Now in Luke 6:6–11, the Spirit focuses not so much upon the content of the day as upon the pleasantness of it. Because Jesus is the ever-blessed God, who gives Himself to us to bless us, and gives all other blessing to us, we must see the Lord’s Day as a day in which He is seeking to do us the greatest good, and in which we should rejoice both to receive that good and be an instrument by which it comes to others.

The scribes and Pharisees began this particular Sabbath day looking for an opportunity to accuse Jesus (Luke 6:7) and ended it looking for an opportunity to harm Jesus (Luke 6:11). But they knew our Redeemer to be One who was always looking for an opportunity to do good to others. They knew that the sight of a man with a withered hand might be something that Jesus’s compassion refused to resist (Luke 6:6-7a, cf. John 11:5–6, John 11:14–15John 11:21John 11:32). 

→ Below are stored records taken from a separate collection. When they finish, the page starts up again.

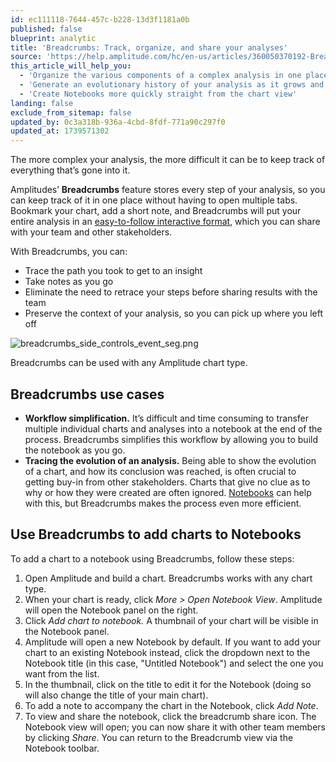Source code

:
 ```yaml
---
id: ec111118-7644-457c-b228-13d3f1181a0b
published: false
blueprint: analytic
title: 'Breadcrumbs: Track, organize, and share your analyses'
source: 'https://help.amplitude.com/hc/en-us/articles/360050370192-Breadcrumbs-Track-organize-and-share-your-analyses'
this_article_will_help_you:
  - 'Organize the various components of a complex analysis in one place'
  - 'Generate an evolutionary history of your analysis as it grows and changes'
  - 'Create Notebooks more quickly straight from the chart view'
landing: false
exclude_from_sitemap: false
updated_by: 0c3a318b-936a-4cbd-8fdf-771a90c297f0
updated_at: 1739571302
---
```

The more complex your analysis, the more difficult it can be to keep track of everything that’s gone into it. 

Amplitudes’ **Breadcrumbs** feature stores every step of your analysis, so you can keep track of it in one place without having to open multiple tabs. Bookmark your chart, add a short note, and Breadcrumbs will put your entire analysis in an [easy-to-follow interactive format](/docs/analytics/notebooks), which you can share with your team and other stakeholders.

With Breadcrumbs, you can:

* Trace the path you took to get to an insight
* Take notes as you go
* Eliminate the need to retrace your steps before sharing results with the team
* Preserve the context of your analysis, so you can pick up where you left off

![breadcrumbs_side_controls_event_seg.png](/docs/output/img/analytics/breadcrumbs_side_controls_event_seg.png)

Breadcrumbs can be used with any Amplitude chart type.

## Breadcrumbs use cases

* **Workflow simplification.** It’s difficult and time consuming to transfer multiple individual charts and analyses into a notebook at the end of the process. Breadcrumbs simplifies this workflow by allowing you to build the notebook as you go.
* **Tracing the evolution of an analysis.** Being able to show the evolution of a chart, and how its conclusion was reached, is often crucial to getting buy-in from other stakeholders. Charts that give no clue as to why or how they were created are often ignored. [Notebooks](/docs/analytics/notebooks) can help with this, but Breadcrumbs makes the process even more efficient.

## Use Breadcrumbs to add charts to Notebooks

To add a chart to a notebook using Breadcrumbs, follow these steps:

1. Open Amplitude and build a chart. Breadcrumbs works with any chart type.
2. When your chart is ready, click *More > Open Notebook View*. Amplitude will open the Notebook panel on the right.
3. Click *Add chart to notebook.* A thumbnail of your chart will be visible in the Notebook panel.
4. Amplitude will open a new Notebook by default. If you want to add your chart to an existing Notebook instead, click the dropdown next to the Notebook title (in this case, "Untitled Notebook") and select the one you want from the list.
5. In the thumbnail, click on the title to edit it for the Notebook (doing so will also change the title of your main chart).
6. To add a note to accompany the chart in the Notebook, click *Add Note*.
7. To view and share the notebook, click the breadcrumb share icon. The Notebook view will open; you can now share it with other team members by clicking *Share*. You can return to the Breadcrumb view via the Notebook toolbar.
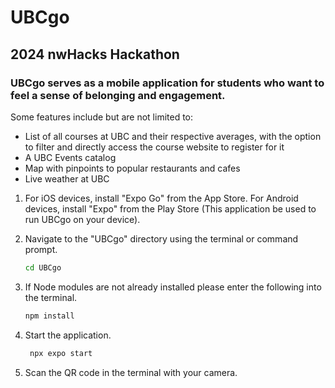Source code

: # UBCgo
## 2024 nwHacks Hackathon
### UBCgo serves as a mobile application for students who want to feel a sense of belonging and engagement. 
Some features include but are not limited to: 
- List of all courses at UBC and their respective averages, with the option to filter and directly access the course website to register for it
- A UBC Events catalog
- Map with pinpoints to popular restaurants and cafes
- Live weather at UBC

1. For iOS devices, install "Expo Go" from the App Store. For Android devices, install "Expo" from the Play Store (This application be used to run UBCgo on your device).

2. Navigate to the "UBCgo" directory using the terminal or command prompt.
   
    ```bash
    cd UBCgo
    ```

3. If Node modules are not already installed please enter the following into the terminal.

    ```bash
    npm install
    ```

4. Start the application.

   ```bash
    npx expo start
    ```

5. Scan the QR code in the terminal with your camera.
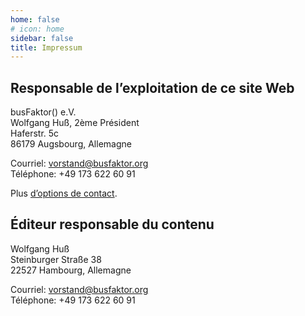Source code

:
 ```yaml
---
home: false
# icon: home
sidebar: false
title: Impressum
---
```


## Responsable de l’exploitation de ce site Web

busFaktor() e.V.  
Wolfgang Huß, 2ème Président  
Haferstr. 5c  
86179 Augsbourg, Allemagne

Courriel: <vorstand@busfaktor.org>  
Téléphone: +49 173 622 60 91

Plus [d’options de contact](/fr/contact/).

## Éditeur responsable du contenu

Wolfgang Huß  
Steinburger Straße 38  
22527 Hambourg, Allemagne

Courriel: <vorstand@busfaktor.org>  
Téléphone: +49 173 622 60 91
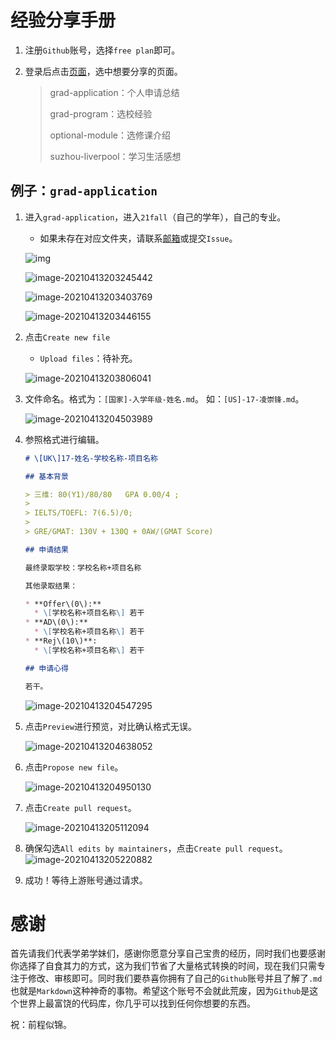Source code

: # 经验分享手册

1. 注册`Github`账号，选择`free plan`即可。

2. 登录后点击[页面](https://github.com/robotfor1999/awesome-xjtlu/tree/main/docs)，选中想要分享的页面。

   >grad-application：个人申请总结
   >
   >grad-program：选校经验
   >
   >optional-module：选修课介绍
   >
   >suzhou-liverpool：学习生活感想

## 例子：`grad-application`

1. 进入`grad-application`，进入`21fall`（自己的学年），自己的专业。

   - 如果未存在对应文件夹，请联系[邮箱](robotfor1999@gmail.com)或提交`Issue`。

   ![img](https://i.loli.net/2021/04/13/9xle2fqBmCZ8Rtd.png)

   ![image-20210413203245442](https://i.loli.net/2021/04/13/FsMyI3EHeiWzJ51.png)

   ![image-20210413203403769](https://i.loli.net/2021/04/13/IgynM5KYAFkTiRv.png)

   ![image-20210413203446155](https://i.loli.net/2021/04/13/oXdwehK7jIOzZ9H.png)

2. 点击`Create new file`

   - `Upload files`：待补充。

   ![image-20210413203806041](https://i.loli.net/2021/04/13/NO3TLdk8nyMXHYl.png)

3. 文件命名。格式为：`[国家]-入学年级-姓名.md`。 如：`[US]-17-凌崇锋.md`。

   ![image-20210413204503989](https://i.loli.net/2021/04/13/MOm8sfepoK93xBk.png)

4. 参照格式进行编辑。

   ```markdown
   # \[UK\]17-姓名-学校名称-项目名称
   
   ## 基本背景
   
   > 三维: 80(Y1)/80/80	GPA 0.00/4 ;
   >
   > IELTS/TOEFL: 7(6.5)/0;
   >
   > GRE/GMAT: 130V + 130Q + 0AW/(GMAT Score)
   
   ## 申请结果
   
   最终录取学校：学校名称+项目名称
   
   其他录取结果：
   
   * **Offer\(0\):**
     * \[学校名称+项目名称\] 若干
   * **AD\(0\):**
     * \[学校名称+项目名称\] 若干
   * **Rej\(10\)**:
     * \[学校名称+项目名称\] 若干
   
   ## 申请心得
   
   若干。
   ```

   ![image-20210413204547295](https://i.loli.net/2021/04/13/SNmKxMlqWuLcA9b.png)

5. 点击`Preview`进行预览，对比确认格式无误。

   ![image-20210413204638052](https://i.loli.net/2021/04/13/7ajdGpIOLbgR14U.png)

6. 点击`Propose new file`。

   ![image-20210413204950130](https://i.loli.net/2021/04/13/FPRzbOnA9wQS6DM.png)

7. 点击`Create pull request`。

   ![image-20210413205112094](https://i.loli.net/2021/04/13/Tb5siKajord1wAZ.png)

8. 确保勾选`All edits by maintainers`，点击`Create pull request`。![image-20210413205220882](https://i.loli.net/2021/04/13/aTV7BptzmgxeGPb.png)

9. 成功！等待上游账号通过请求。

# 感谢

首先请我们代表学弟学妹们，感谢你愿意分享自己宝贵的经历，同时我们也要感谢你选择了自食其力的方式，这为我们节省了大量格式转换的时间，现在我们只需专注于修改、审核即可。同时我们要恭喜你拥有了自己的`Github`账号并且了解了`.md`也就是`Markdown`这种神奇的事物。希望这个账号不会就此荒废，因为`Github`是这个世界上最富饶的代码库，你几乎可以找到任何你想要的东西。

祝：前程似锦。

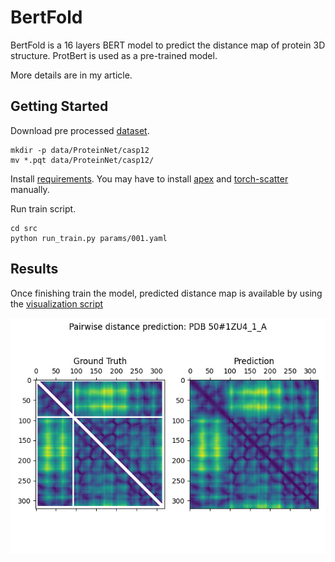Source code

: # BertFold

BertFold is a 16 layers BERT model to predict the distance map of protein 3D structure. ProtBert is used as a pre-trained model.

More details are in my article.

## Getting Started

Download pre processed [dataset](https://www.dropbox.com/sh/hhg2jo9ojafn2a0/AAA-ugVoIkIE1wYOWf2fILoua?dl=0).

```
mkdir -p data/ProteinNet/casp12
mv *.pqt data/ProteinNet/casp12/
```

Install [requirements](./requirements.txt). You may have to install [apex](https://github.com/NVIDIA/apex) and [torch-scatter](https://github.com/rusty1s/pytorch_scatter) manually.

Run train script.

```
cd src
python run_train.py params/001.yaml
```

## Results

Once finishing train the model, predicted distance map is available by using the [visualization script](./src/vis_contacts.py)

![1ZU4](images/1ZU4.jpg)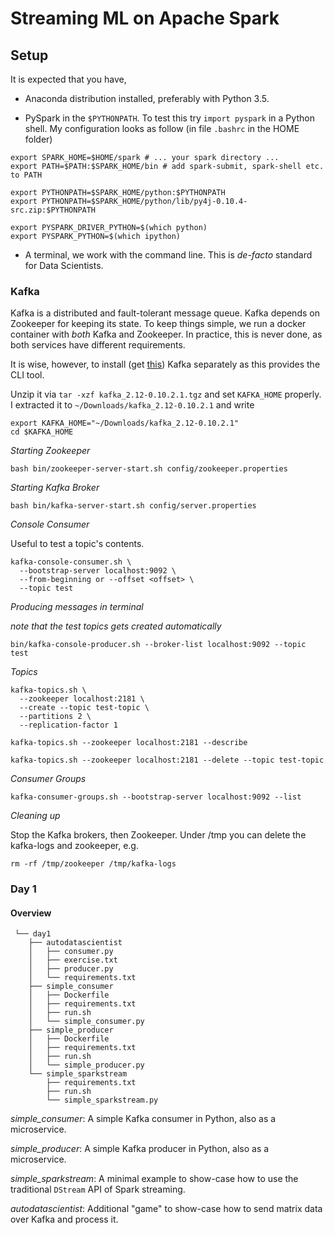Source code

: # Streaming ML on Apache Spark

## Setup

It is expected that you have,

- Anaconda distribution installed, preferably with Python 3.5.

- PySpark in the `$PYTHONPATH`. To test this try `import pyspark` in a Python shell. My configuration looks as follow (in file `.bashrc` in the HOME folder)

```
export SPARK_HOME=$HOME/spark # ... your spark directory ...
export PATH=$PATH:$SPARK_HOME/bin # add spark-submit, spark-shell etc. to PATH

export PYTHONPATH=$SPARK_HOME/python:$PYTHONPATH
export PYTHONPATH=$SPARK_HOME/python/lib/py4j-0.10.4-src.zip:$PYTHONPATH

export PYSPARK_DRIVER_PYTHON=$(which python)
export PYSPARK_PYTHON=$(which ipython)
```

- A terminal, we work with the command line. This is *de-facto* standard for Data Scientists.

### Kafka

Kafka is a distributed and fault-tolerant message queue. Kafka depends on Zookeeper for keeping its state. To keep things simple, we run a docker container with _both_ Kafka and Zookeeper. In practice, this is never done, as both services have different requirements. 

It is wise, however, to install (get [this](https://www.apache.org/dyn/closer.cgi?path=/kafka/0.10.2.1/kafka_2.12-0.10.2.1.tgz)) Kafka separately as this provides the CLI tool.

Unzip it via `tar -xzf kafka_2.12-0.10.2.1.tgz` and set `KAFKA_HOME` properly. I extracted it to `~/Downloads/kafka_2.12-0.10.2.1` and write

```
export KAFKA_HOME="~/Downloads/kafka_2.12-0.10.2.1"
cd $KAFKA_HOME
```

_Starting Zookeeper_

```
bash bin/zookeeper-server-start.sh config/zookeeper.properties
```

_Starting Kafka Broker_

```
bash bin/kafka-server-start.sh config/server.properties
```
_Console Consumer_

Useful to test a topic's contents.
```
kafka-console-consumer.sh \
  --bootstrap-server localhost:9092 \
  --from-beginning or --offset <offset> \
  --topic test
```

_Producing messages in terminal_

_note that the test topics gets created automatically_
```
bin/kafka-console-producer.sh --broker-list localhost:9092 --topic test
```

_Topics_
```
kafka-topics.sh \
  --zookeeper localhost:2181 \
  --create --topic test-topic \
  --partitions 2 \
  --replication-factor 1
  
kafka-topics.sh --zookeeper localhost:2181 --describe

kafka-topics.sh --zookeeper localhost:2181 --delete --topic test-topic
```



_Consumer Groups_
```
kafka-consumer-groups.sh --bootstrap-server localhost:9092 --list
```

_Cleaning up_

Stop the Kafka brokers, then Zookeeper. Under /tmp you can delete the kafka-logs and zookeeper, e.g.

```
rm -rf /tmp/zookeeper /tmp/kafka-logs
```
 ### Day 1
 
 #### Overview
 
```
 └── day1 
    ├── autodatascientist
    │   ├── consumer.py
    │   ├── exercise.txt
    │   ├── producer.py
    │   └── requirements.txt
    ├── simple_consumer
    │   ├── Dockerfile
    │   ├── requirements.txt
    │   ├── run.sh
    │   └── simple_consumer.py
    ├── simple_producer
    │   ├── Dockerfile
    │   ├── requirements.txt
    │   ├── run.sh
    │   └── simple_producer.py
    └── simple_sparkstream
        ├── requirements.txt
        ├── run.sh
        └── simple_sparkstream.py
```
_simple\_consumer_: A simple Kafka consumer in Python, also as a microservice.

_simple\_producer_: A simple Kafka producer in Python, also as a microservice.

_simple\_sparkstream_: A minimal example to show-case how to use the traditional `DStream` API of Spark streaming.

_autodatascientist_: Additional "game" to show-case how to send matrix data over Kafka and process it.
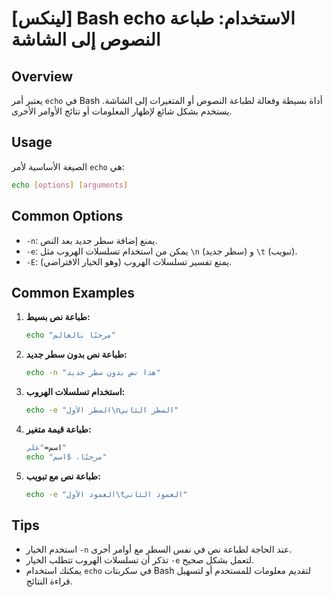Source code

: # [لينكس] Bash echo الاستخدام: طباعة النصوص إلى الشاشة

## Overview
يعتبر أمر `echo` في Bash أداة بسيطة وفعالة لطباعة النصوص أو المتغيرات إلى الشاشة. يستخدم بشكل شائع لإظهار المعلومات أو نتائج الأوامر الأخرى.

## Usage
الصيغة الأساسية لأمر `echo` هي:

```bash
echo [options] [arguments]
```

## Common Options
- `-n`: يمنع إضافة سطر جديد بعد النص.
- `-e`: يمكن من استخدام تسلسلات الهروب مثل `\n` (سطر جديد) و `\t` (تبويب).
- `-E`: يمنع تفسير تسلسلات الهروب (وهو الخيار الافتراضي).

## Common Examples
1. **طباعة نص بسيط:**
   ```bash
   echo "مرحبًا بالعالم"
   ```

2. **طباعة نص بدون سطر جديد:**
   ```bash
   echo -n "هذا نص بدون سطر جديد"
   ```

3. **استخدام تسلسلات الهروب:**
   ```bash
   echo -e "السطر الأول\nالسطر الثاني"
   ```

4. **طباعة قيمة متغير:**
   ```bash
   اسم="علي"
   echo "مرحبًا، $اسم"
   ```

5. **طباعة نص مع تبويب:**
   ```bash
   echo -e "العمود الأول\tالعمود الثاني"
   ```

## Tips
- استخدم الخيار `-n` عند الحاجة لطباعة نص في نفس السطر مع أوامر أخرى.
- تذكر أن تسلسلات الهروب تتطلب الخيار `-e` لتعمل بشكل صحيح.
- يمكنك استخدام `echo` في سكربتات Bash لتقديم معلومات للمستخدم أو لتسهيل قراءة النتائج.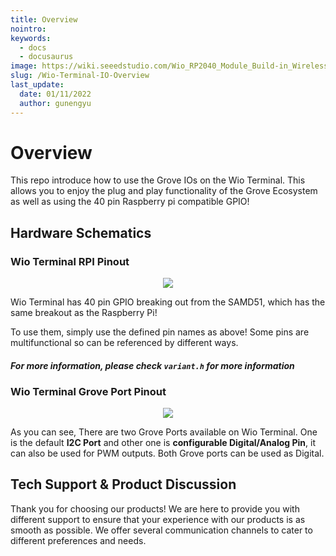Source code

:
```yaml
---
title: Overview
nointro:
keywords:
  - docs
  - docusaurus
image: https://wiki.seeedstudio.com/Wio_RP2040_Module_Build-in_Wireless_2.4G/
slug: /Wio-Terminal-IO-Overview
last_update:
  date: 01/11/2022
  author: gunengyu
---
```

# Overview

This repo introduce how to use the Grove IOs on the Wio Terminal. This allows you to enjoy the plug and play functionality of the Grove Ecosystem as well as using the 40 pin Raspberry pi compatible GPIO!

## Hardware Schematics

### Wio Terminal RPI Pinout

<div align="center"><img src="https://files.seeedstudio.com/wiki/Wio-Terminal/img/WioT-Pinout.jpg" /></div>

Wio Terminal has 40 pin GPIO breaking out from the SAMD51, which has the same breakout as the Raspberry Pi!

To use them, simply use the defined pin names as above! Some pins are multifunctional so can be referenced by different ways.

#### *For more information, please check `variant.h` for more information*

### Wio Terminal Grove Port Pinout

<div align="center"><img width={400} src="https://files.seeedstudio.com/wiki/Wio-Terminal/img/Xnip2020-03-03_12-28-29.jpg" /></div>

As you can see, There are two Grove Ports available on Wio Terminal. One is the default **I2C Port** and other one is **configurable Digital/Analog Pin**, it can also be used for PWM outputs. Both Grove ports can be used as Digital.

## Tech Support & Product Discussion

Thank you for choosing our products! We are here to provide you with different support to ensure that your experience with our products is as smooth as possible. We offer several communication channels to cater to different preferences and needs.

<div class="button_tech_support_container">
<a href="https://forum.seeedstudio.com/" class="button_forum"></a> 
<a href="https://www.seeedstudio.com/contacts" class="button_email"></a>
</div>

<div class="button_tech_support_container">
<a href="https://discord.gg/eWkprNDMU7" class="button_discord"></a> 
<a href="https://github.com/Seeed-Studio/wiki-documents/discussions/69" class="button_discussion"></a>
</div>
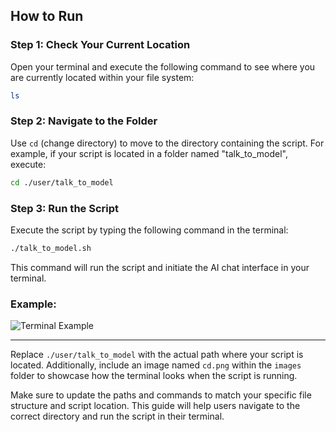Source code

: ## How to Run

### Step 1: Check Your Current Location
Open your terminal and execute the following command to see where you are currently located within your file system:

```bash
ls
```

### Step 2: Navigate to the Folder
Use `cd` (change directory) to move to the directory containing the script. For example, if your script is located in a folder named "talk_to_model", execute:

```bash
cd ./user/talk_to_model
```

### Step 3: Run the Script
Execute the script by typing the following command in the terminal:

```bash
./talk_to_model.sh
```

This command will run the script and initiate the AI chat interface in your terminal.

### Example:
![Terminal Example](images/cd.png)

---

Replace `./user/talk_to_model` with the actual path where your script is located. Additionally, include an image named `cd.png` within the `images` folder to showcase how the terminal looks when the script is running.

Make sure to update the paths and commands to match your specific file structure and script location. This guide will help users navigate to the correct directory and run the script in their terminal.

The Pharisees saw the Sabbath as a burden that must be borne to show thee greatness of their zeal. But the Scripture teaches that the Sabbath is a gift that has been given to dispense God’s great goodness to us. Building upon what He had revealed about Himself on the previous Sabbath in Luke 6:1–5, Jesus now puts to them and to us the question: “just what do you think I, the Lord of the Sabbath, created it for in the first place? To heal or to harm, to save or to kill?”

If we have Pharisaical attitudes toward others that spend the Lord’s Day looking for reasons to accuse them, let us grieve to observe that this goes hand in hand with the Pharisees’ attitude toward the Lord of the Sabbath—viewing it as a burden that He has lain upon us rather than one of the greatest gifts that He gives us in this season of our walking with Him.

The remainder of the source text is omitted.